具体的には、申告しなかった場合に課される無申告加算税、申告書は提出したが、申告した税額が過小であった場合に課される過少申告加算税です。さらに、こうして追徴課税されるということは本来の納税期限である3月15日を過ぎて、不足の税金を支払うことになりますから、その遅れた期間の利息に相当する延滞税もあわせて納付する必要があります。

贈与税にも時効がある

贈与税にも時効はあります。贈与税の時効は原則6年とされていますが、悪質な場合、つまり意図的に贈与税を過小に申告したり、意図的に申告そのものを申告しなかりし場合などは7年となります。

時効までの起算日は?

では6年や7年といった時効の年数はいつからカウントするのでしょうか。贈与税の時効は贈与税の申告期限を起算日としてカウントしていきます。例えば、令和2年中にもらった財産が110万円を超えた場合には、令和3年の3月15日までに贈与税の申告・納付を終える必要があります。よってそこから6年間又は7年間のうちに贈与が発覚しなければ贈与税の時効が成立します。贈与を受けた日が起算日ではないというのが注意点でしょうか。

時効が成立すると税金を払わなくてよい?

法律的には、贈与税の申告期限から6年、または7年が経過した後に税務署から贈与税の申告・納付がないことを指摘されたとしても、贈与税の時効によって贈与税の納税の必要はないということになります。また、税務署といえど、贈与の事実をタイムリーに把握することは困難であり、贈与税単独での税務調査というのは実はほとんど行なわれません。したがって、申告しなくてもばれないのでは? あるいは、6年間や7年間ほどであれば隠し通して時効で逃げ切れるのでは?? と思いがちですが、いくつかの理由によって贈与税の時効が成立することは少ないといえます。

贈与税の時効が成立しにくい理由

なぜ贈与税の時効が成立しにくいのでしょうか。そのためにはまず「贈与」についてのみなさんの理解を今一度整理しておく必要があります。贈与とは財産をあげる人の「あげる」という意思さえあれば贈与になると考える人が多いのではないでしょうか。実はこれが大きな間違いで、もらう人の「もらいます」という意思もなければ贈与にはなりません。贈与とはあげる人ともらう人との契約行為であり、それぞれの意思がそろって初めて贈与が成立します。ここが、贈与税の時効が成立しない一番のポイントです。贈与したつもりでも「あげる」側の一方的な意思だけでは贈与そのものが成立していないのですから時効を主張したところで受け入れてもらえません。

気を付けたい名義預金と貸付金

では贈与税の時効が争われる場面とはどのような場合でしょうか。実は贈与税の税務調査というのはほとんどなく、相続税の税務調査の場面で争われるケースがほとんどです。例えば、亡くなった父が生前に子の預金口座に1000万円を移していたとしましょう。しかし子はそのことを知らされておらず、その預金口座も父が管理していました。無駄遣いしないようにという親心からでしょうか、こういうケースはとても多く見受けます。贈与税の申告をせぬままその後、父が亡くなりました。父の相続税の申告ではこの1000万円は預金残高からは無くなっているため、相続財産に計上していません。後の相続税務調査で調査官から相続財産の計上漏れを指摘されましたが、この預金は過去に子へ贈与しており、贈与税の申告はしていなかったがすでに時効であると、相続人は主張をしました。ではこの場合、預金を移して6年や7年が経過していれば、過去の贈与税については時効が成立するのでしょうか。

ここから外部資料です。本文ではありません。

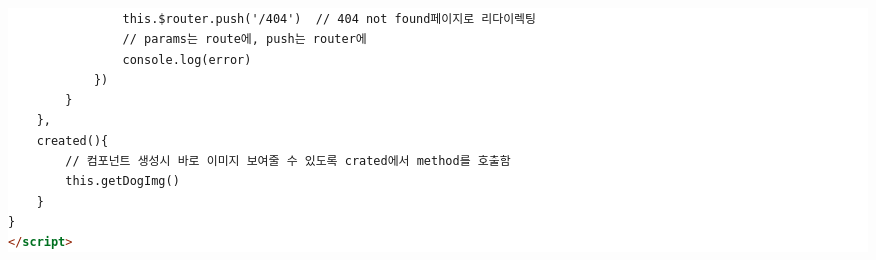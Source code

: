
 ```html
                this.$router.push('/404')  // 404 not found페이지로 리다이렉팅
                // params는 route에, push는 router에
                console.log(error)
            })
        }
    },
    created(){
        // 컴포넌트 생성시 바로 이미지 보여줄 수 있도록 crated에서 method를 호출함
        this.getDogImg()
    }
}
</script>
```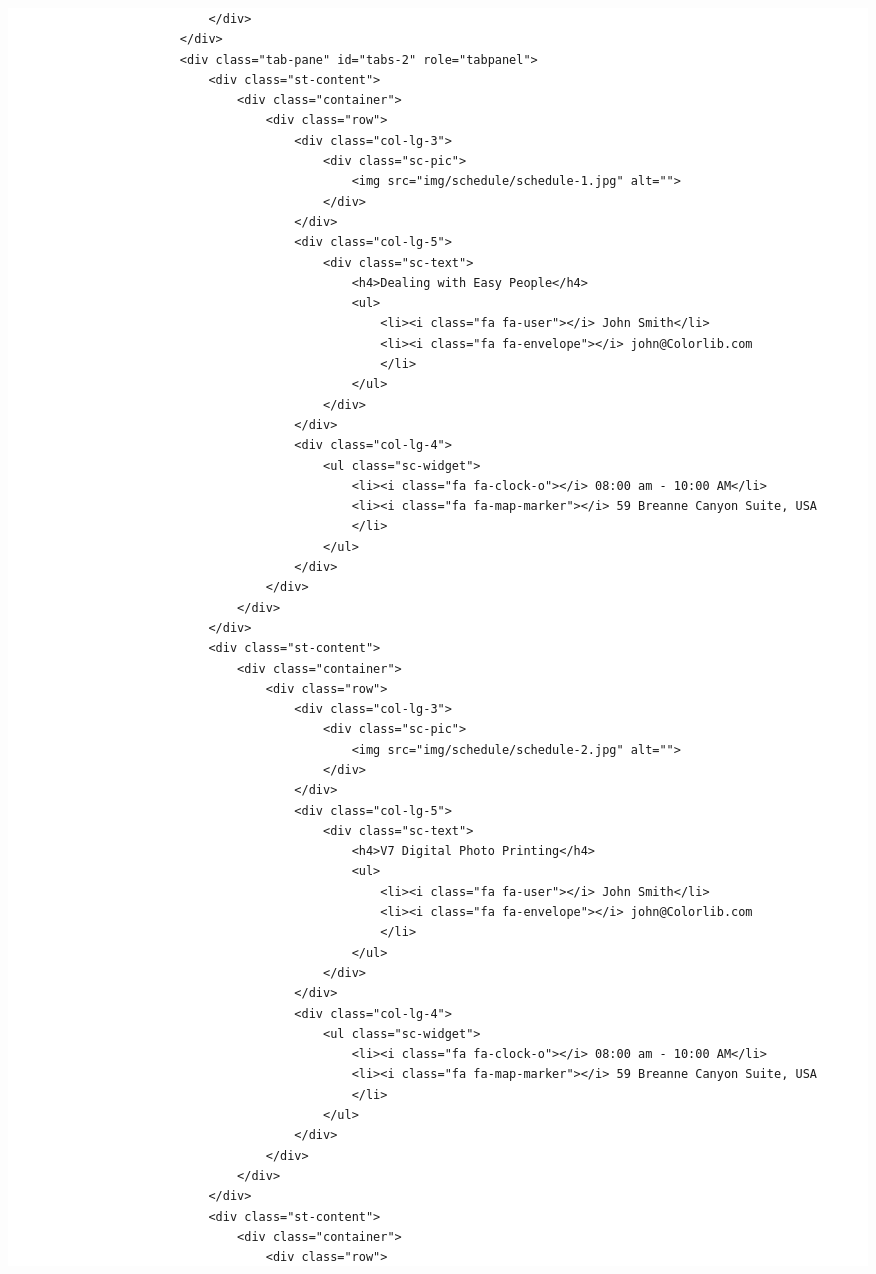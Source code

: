                                 </div>
                            </div>
                            <div class="tab-pane" id="tabs-2" role="tabpanel">
                                <div class="st-content">
                                    <div class="container">
                                        <div class="row">
                                            <div class="col-lg-3">
                                                <div class="sc-pic">
                                                    <img src="img/schedule/schedule-1.jpg" alt="">
                                                </div>
                                            </div>
                                            <div class="col-lg-5">
                                                <div class="sc-text">
                                                    <h4>Dealing with Easy People</h4>
                                                    <ul>
                                                        <li><i class="fa fa-user"></i> John Smith</li>
                                                        <li><i class="fa fa-envelope"></i> john@Colorlib.com
                                                        </li>
                                                    </ul>
                                                </div>
                                            </div>
                                            <div class="col-lg-4">
                                                <ul class="sc-widget">
                                                    <li><i class="fa fa-clock-o"></i> 08:00 am - 10:00 AM</li>
                                                    <li><i class="fa fa-map-marker"></i> 59 Breanne Canyon Suite, USA
                                                    </li>
                                                </ul>
                                            </div>
                                        </div>
                                    </div>
                                </div>
                                <div class="st-content">
                                    <div class="container">
                                        <div class="row">
                                            <div class="col-lg-3">
                                                <div class="sc-pic">
                                                    <img src="img/schedule/schedule-2.jpg" alt="">
                                                </div>
                                            </div>
                                            <div class="col-lg-5">
                                                <div class="sc-text">
                                                    <h4>V7 Digital Photo Printing</h4>
                                                    <ul>
                                                        <li><i class="fa fa-user"></i> John Smith</li>
                                                        <li><i class="fa fa-envelope"></i> john@Colorlib.com
                                                        </li>
                                                    </ul>
                                                </div>
                                            </div>
                                            <div class="col-lg-4">
                                                <ul class="sc-widget">
                                                    <li><i class="fa fa-clock-o"></i> 08:00 am - 10:00 AM</li>
                                                    <li><i class="fa fa-map-marker"></i> 59 Breanne Canyon Suite, USA
                                                    </li>
                                                </ul>
                                            </div>
                                        </div>
                                    </div>
                                </div>
                                <div class="st-content">
                                    <div class="container">
                                        <div class="row">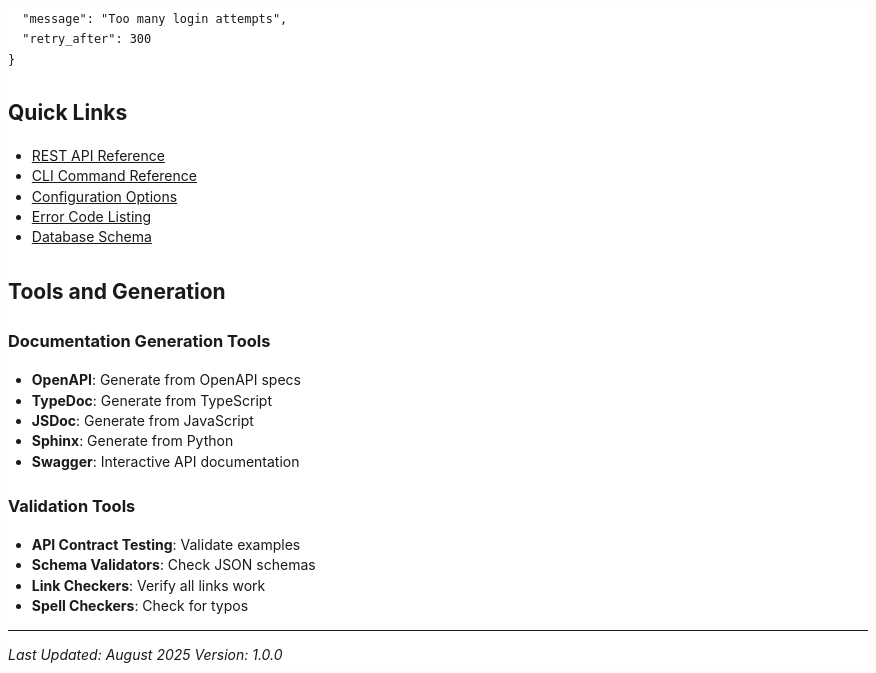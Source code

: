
 ```markdown
  "message": "Too many login attempts",
  "retry_after": 300
}
```

## Quick Links

- [REST API Reference](api/rest-api-v1.md)
- [CLI Command Reference](cli/commands.md)
- [Configuration Options](configuration/config-file.md)
- [Error Code Listing](errors/error-codes.md)
- [Database Schema](schemas/database-schema.md)

## Tools and Generation

### Documentation Generation Tools

- **OpenAPI**: Generate from OpenAPI specs
- **TypeDoc**: Generate from TypeScript
- **JSDoc**: Generate from JavaScript
- **Sphinx**: Generate from Python
- **Swagger**: Interactive API documentation

### Validation Tools

- **API Contract Testing**: Validate examples
- **Schema Validators**: Check JSON schemas
- **Link Checkers**: Verify all links work
- **Spell Checkers**: Check for typos

---

*Last Updated: August 2025*
*Version: 1.0.0*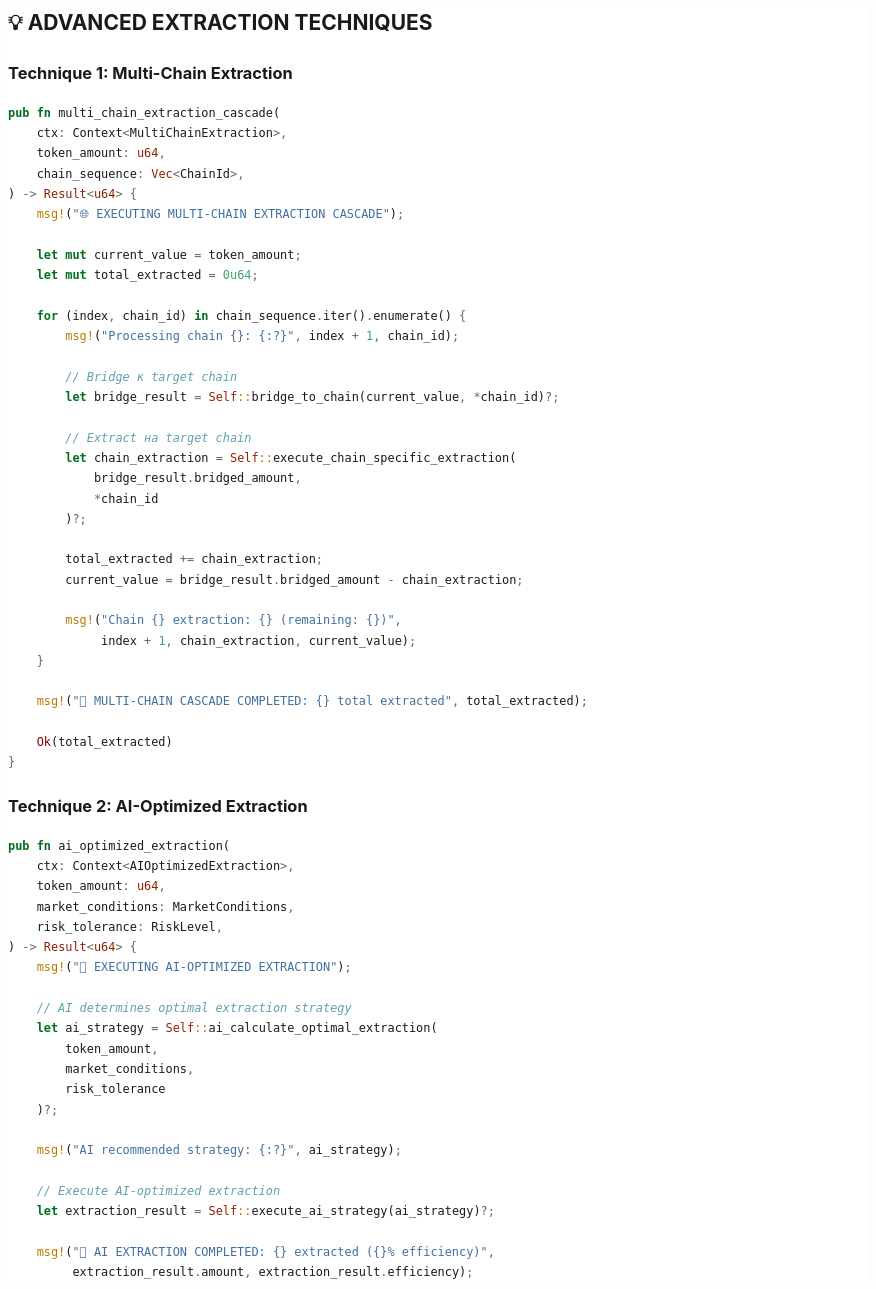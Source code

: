 ## 💡 ADVANCED EXTRACTION TECHNIQUES

### Technique 1: Multi-Chain Extraction
```rust
pub fn multi_chain_extraction_cascade(
    ctx: Context<MultiChainExtraction>,
    token_amount: u64,
    chain_sequence: Vec<ChainId>,
) -> Result<u64> {
    msg!("🌐 EXECUTING MULTI-CHAIN EXTRACTION CASCADE");
    
    let mut current_value = token_amount;
    let mut total_extracted = 0u64;
    
    for (index, chain_id) in chain_sequence.iter().enumerate() {
        msg!("Processing chain {}: {:?}", index + 1, chain_id);
        
        // Bridge к target chain
        let bridge_result = Self::bridge_to_chain(current_value, *chain_id)?;
        
        // Extract на target chain
        let chain_extraction = Self::execute_chain_specific_extraction(
            bridge_result.bridged_amount,
            *chain_id
        )?;
        
        total_extracted += chain_extraction;
        current_value = bridge_result.bridged_amount - chain_extraction;
        
        msg!("Chain {} extraction: {} (remaining: {})",
             index + 1, chain_extraction, current_value);
    }
    
    msg!("🎉 MULTI-CHAIN CASCADE COMPLETED: {} total extracted", total_extracted);
    
    Ok(total_extracted)
}
```

### Technique 2: AI-Optimized Extraction
```rust
pub fn ai_optimized_extraction(
    ctx: Context<AIOptimizedExtraction>,
    token_amount: u64,
    market_conditions: MarketConditions,
    risk_tolerance: RiskLevel,
) -> Result<u64> {
    msg!("🤖 EXECUTING AI-OPTIMIZED EXTRACTION");
    
    // AI determines optimal extraction strategy
    let ai_strategy = Self::ai_calculate_optimal_extraction(
        token_amount,
        market_conditions,
        risk_tolerance
    )?;
    
    msg!("AI recommended strategy: {:?}", ai_strategy);
    
    // Execute AI-optimized extraction
    let extraction_result = Self::execute_ai_strategy(ai_strategy)?;
    
    msg!("🎉 AI EXTRACTION COMPLETED: {} extracted ({}% efficiency)",
         extraction_result.amount, extraction_result.efficiency);
```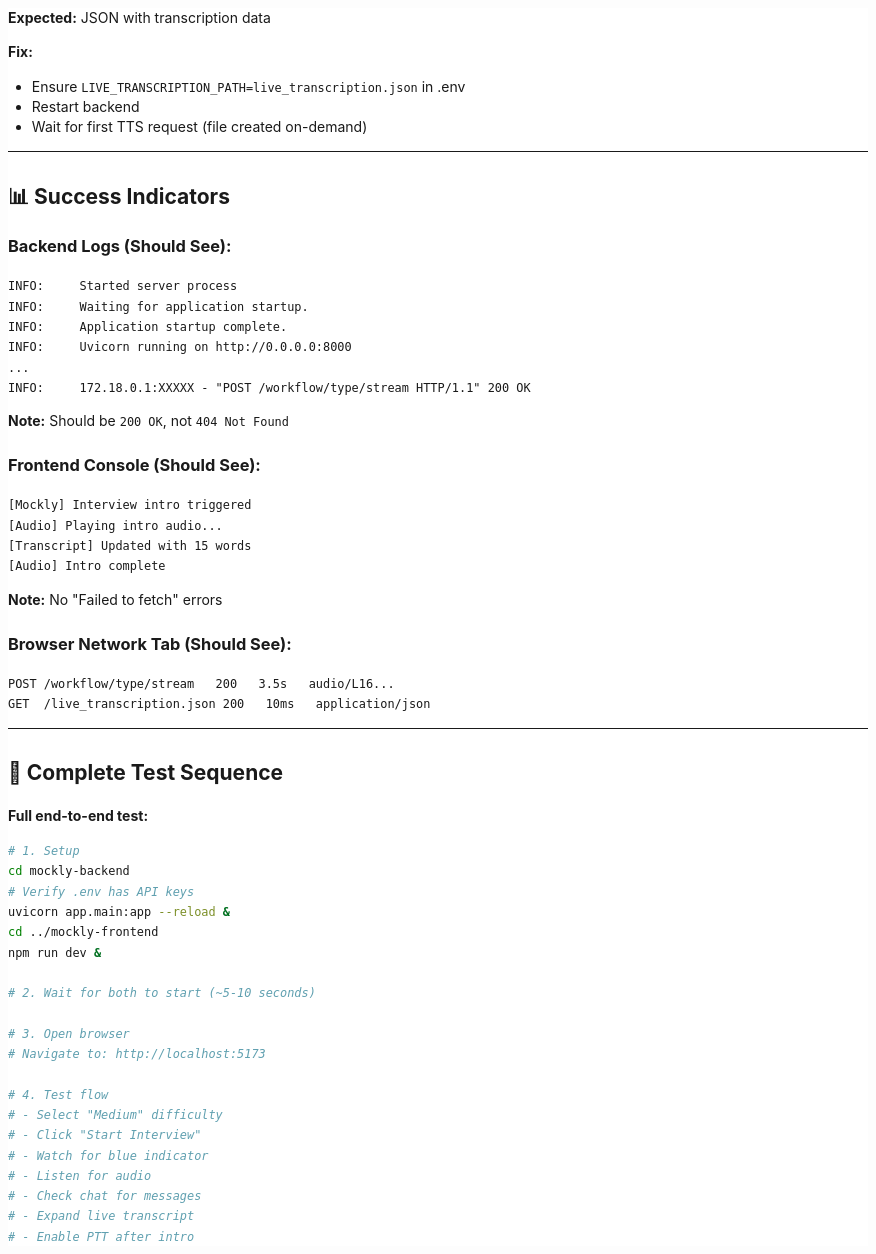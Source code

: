 **Expected:** JSON with transcription data

**Fix:**
- Ensure `LIVE_TRANSCRIPTION_PATH=live_transcription.json` in .env
- Restart backend
- Wait for first TTS request (file created on-demand)

---

## 📊 Success Indicators

### Backend Logs (Should See):
```
INFO:     Started server process
INFO:     Waiting for application startup.
INFO:     Application startup complete.
INFO:     Uvicorn running on http://0.0.0.0:8000
...
INFO:     172.18.0.1:XXXXX - "POST /workflow/type/stream HTTP/1.1" 200 OK
```

**Note:** Should be `200 OK`, not `404 Not Found`

### Frontend Console (Should See):
```
[Mockly] Interview intro triggered
[Audio] Playing intro audio...
[Transcript] Updated with 15 words
[Audio] Intro complete
```

**Note:** No "Failed to fetch" errors

### Browser Network Tab (Should See):
```
POST /workflow/type/stream   200   3.5s   audio/L16...
GET  /live_transcription.json 200   10ms   application/json
```

---

## 🎯 Complete Test Sequence

**Full end-to-end test:**

```bash
# 1. Setup
cd mockly-backend
# Verify .env has API keys
uvicorn app.main:app --reload &
cd ../mockly-frontend
npm run dev &

# 2. Wait for both to start (~5-10 seconds)

# 3. Open browser
# Navigate to: http://localhost:5173

# 4. Test flow
# - Select "Medium" difficulty
# - Click "Start Interview"
# - Watch for blue indicator
# - Listen for audio
# - Check chat for messages
# - Expand live transcript
# - Enable PTT after intro
```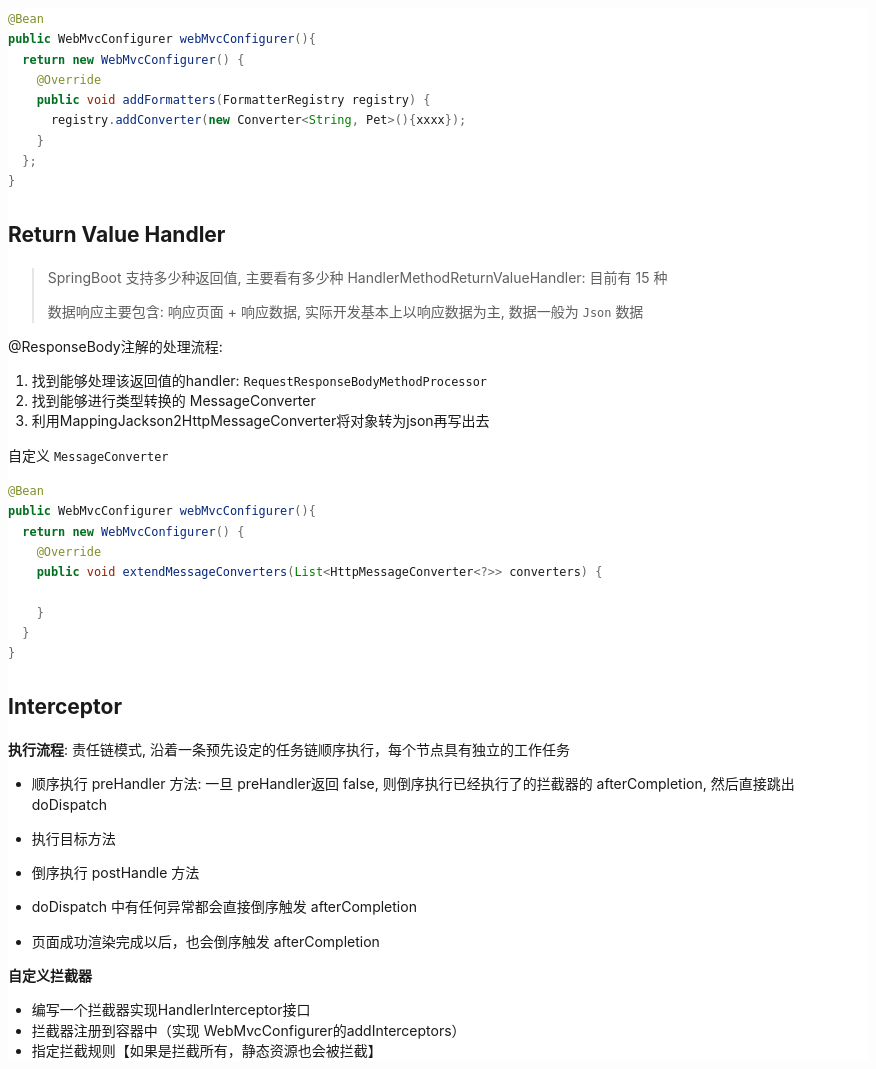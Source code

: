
```java
@Bean
public WebMvcConfigurer webMvcConfigurer(){
  return new WebMvcConfigurer() {
    @Override
    public void addFormatters(FormatterRegistry registry) {
      registry.addConverter(new Converter<String, Pet>(){xxxx});
    }
  };
}
```

## Return Value Handler

> SpringBoot 支持多少种返回值, 主要看有多少种 HandlerMethodReturnValueHandler: 目前有 15 种
>
> 数据响应主要包含: 响应页面 + 响应数据, 实际开发基本上以响应数据为主, 数据一般为 `Json` 数据

@ResponseBody注解的处理流程:

1. 找到能够处理该返回值的handler: `RequestResponseBodyMethodProcessor`
2. 找到能够进行类型转换的 MessageConverter
3. 利用MappingJackson2HttpMessageConverter将对象转为json再写出去

自定义 `MessageConverter`

```java
@Bean
public WebMvcConfigurer webMvcConfigurer(){
  return new WebMvcConfigurer() {
    @Override
    public void extendMessageConverters(List<HttpMessageConverter<?>> converters) {

    }
  }
}
```

## Interceptor

**执行流程**: 责任链模式, 沿着一条预先设定的任务链顺序执行，每个节点具有独立的工作任务

- 顺序执行 preHandler 方法: 一旦 preHandler返回 false, 则倒序执行已经执行了的拦截器的 afterCompletion, 然后直接跳出doDispatch

- 执行目标方法

- 倒序执行 postHandle 方法

- doDispatch 中有任何异常都会直接倒序触发 afterCompletion

- 页面成功渲染完成以后，也会倒序触发 afterCompletion

**自定义拦截器**

 * 编写一个拦截器实现HandlerInterceptor接口
 * 拦截器注册到容器中（实现 WebMvcConfigurer的addInterceptors）
 * 指定拦截规则【如果是拦截所有，静态资源也会被拦截】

残念ながら贈与の時効は認められないでしょう。先に述べたように、贈与とは「あげます」と「もらいます」の双方の意思が一致して初めて成立する契約です。いくら父の「あげます」という意思があっても、子の「もらいます」の意思がなければ贈与そのものが成立していません。たとえ時効の期間が過ぎていたとしても、贈与そのものが成立していないため、贈与税はかからなくとも、この1000万円は父の財産として相続税の課税対象となって結果的に追徴課税されてしまいます。このケースのように、たとえ父が子の預金口座にお金を移したとしても子にその認識がない場合には、単に名義が変わっただけで実質的な預金の所有者は父です。贈与は成立していないが、預金名義だけが他の人に変わっている預金のことを「名義預金」といいます。名義預金であると判断されれば贈与税の時効という考え方そのものが存在しなくなり、それは父の財産として相続財産の計上漏れという結果となります。そもそも贈与が行なわれていなかったわけですから。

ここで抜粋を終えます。